PostgreSQL CDC Guide

Complete guide to Change Data Capture from PostgreSQL databases.

Table of contents

  1. Overview
  2. Prerequisites
    1. PostgreSQL Version
    2. Database Configuration
    3. User Permissions
  3. Basic Configuration
    1. Minimal Setup
    2. YAML Configuration (rivven-connect)
  4. Configuration Reference
    1. Connection Settings
    2. Replication Settings
    3. Table Selection
    4. Snapshot Settings
    5. TLS Settings
    6. Advanced Settings
    7. Composite Primary Key Snapshots
    8. Proactive WAL Status Updates
  5. TLS Configuration
    1. Basic TLS (verify-ca)
    2. Mutual TLS (mTLS)
    3. AWS RDS
  6. Authentication
    1. SCRAM-SHA-256 (Recommended)
    2. MD5 (Legacy)
  7. Signal Table
    1. Setup
    2. Configuration
    3. Signal Types
    4. Example: Trigger Snapshot
  8. Incremental Snapshots
    1. Configuration
    2. Trigger via Signal
    3. Watermark Strategies
  9. Read Replica Support
    1. Requirements
    2. Configuration
  10. Monitoring
    1. Prometheus Metrics
    2. Grafana Dashboard
  11. Security Considerations
    1. Identifier Validation
    2. SQL Injection Prevention
    3. Authentication
  12. Troubleshooting
    1. Common Issues
      1. “replication slot does not exist”
      2. “publication does not exist”
      3. “must be superuser or replication role”
      4. “WAL segment has been removed”
      5. High Replication Lag
      6. TLS Connection Failures
  13. Best Practices
    1. Production Checklist
    2. Performance Tuning
    3. High Availability
  14. Examples
    1. Full Production Configuration
  15. Next Steps

Overview

Rivven CDC for PostgreSQL uses logical replication via the pgoutput plugin to stream row-level changes in real-time. This guide covers:

  • Prerequisites and database setup
  • Configuration options
  • TLS/mTLS security
  • Advanced features (signals, incremental snapshots)
  • Troubleshooting

Prerequisites

PostgreSQL Version

PostgreSQL 14+ is recommended.

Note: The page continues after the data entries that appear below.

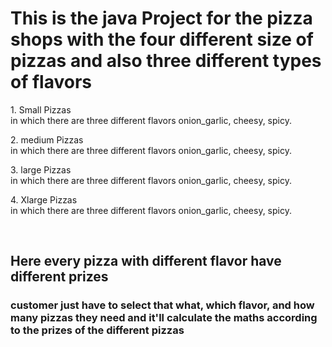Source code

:<h1>This is the java Project for the pizza shops with the four different size of pizzas and also three different types of flavors</h1>
<p>1. Small Pizzas <br> in which there are three different flavors onion_garlic, cheesy, spicy.</p>
<p>2. medium Pizzas <br> in which there are three different flavors onion_garlic, cheesy, spicy.</p>
<p>3. large Pizzas <br> in which there are three different flavors onion_garlic, cheesy, spicy.</p>
<p>4. Xlarge Pizzas <br> in which there are three different flavors onion_garlic, cheesy, spicy.</p>

<br>
<h2>Here every pizza with different flavor have different prizes <h3>customer just have to select that what, which flavor, and how many pizzas they need and it'll calculate the maths according to the prizes of the different pizzas</h3>
</h2>


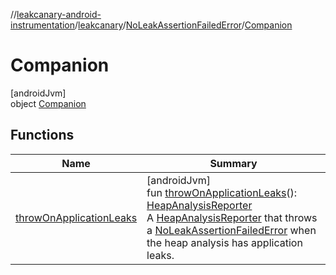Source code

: //[leakcanary-android-instrumentation](../../../../index.md)/[leakcanary](../../index.md)/[NoLeakAssertionFailedError](../index.md)/[Companion](index.md)

# Companion

[androidJvm]\
object [Companion](index.md)

## Functions

| Name | Summary |
|---|---|
| [throwOnApplicationLeaks](throw-on-application-leaks.md) | [androidJvm]<br>fun [throwOnApplicationLeaks](throw-on-application-leaks.md)(): [HeapAnalysisReporter](../../-heap-analysis-reporter/index.md)<br>A [HeapAnalysisReporter](../../-heap-analysis-reporter/index.md) that throws a [NoLeakAssertionFailedError](../index.md) when the heap analysis has application leaks. |
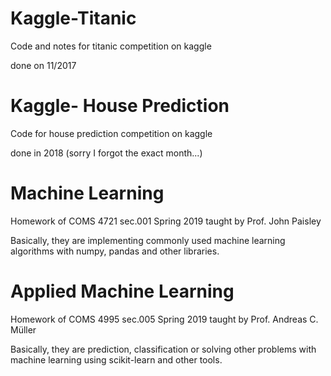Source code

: # Kaggle-Titanic

Code and notes for titanic competition on kaggle

done on 11/2017

# Kaggle- House Prediction

Code for house prediction competition on kaggle

done in 2018 (sorry I forgot the exact month...)

# Machine Learning

Homework of COMS 4721 sec.001 Spring 2019 taught by Prof. John Paisley

Basically, they are  implementing commonly used machine learning algorithms with numpy, pandas and other libraries.

# Applied Machine Learning

Homework of COMS 4995 sec.005 Spring 2019 taught by Prof. Andreas C. Müller

Basically, they are prediction, classification or solving other problems  with machine learning  using scikit-learn and other tools.

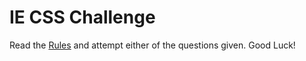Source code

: # IE CSS Challenge

Read the [Rules](./CSSrules.pdf) and attempt either of the questions given.
Good Luck!
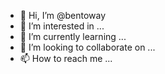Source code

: - 👋 Hi, I’m @bentoway
- 👀 I’m interested in ...
- 🌱 I’m currently learning ...
- 💞️ I’m looking to collaborate on ...
- 📫 How to reach me ...

<!---
bentoway/bentoway is a ✨ special ✨ repository because its `README.md` (this file) appears on your GitHub profile.
You can click the Preview link to take a look at your changes.
--->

Versions 10-13 reached end-of-life.

Version Support EOL Notes
9.x - No logical replication
10.x-13.x ⚠️ EOL Not recommended (unsupported)
14.x Nov 2026 Streaming large transactions
15.x Nov 2027 Row filters, column lists
16.x Nov 2028 Parallel apply (recommended)
17.x Nov 2029 Enhanced logical replication (latest)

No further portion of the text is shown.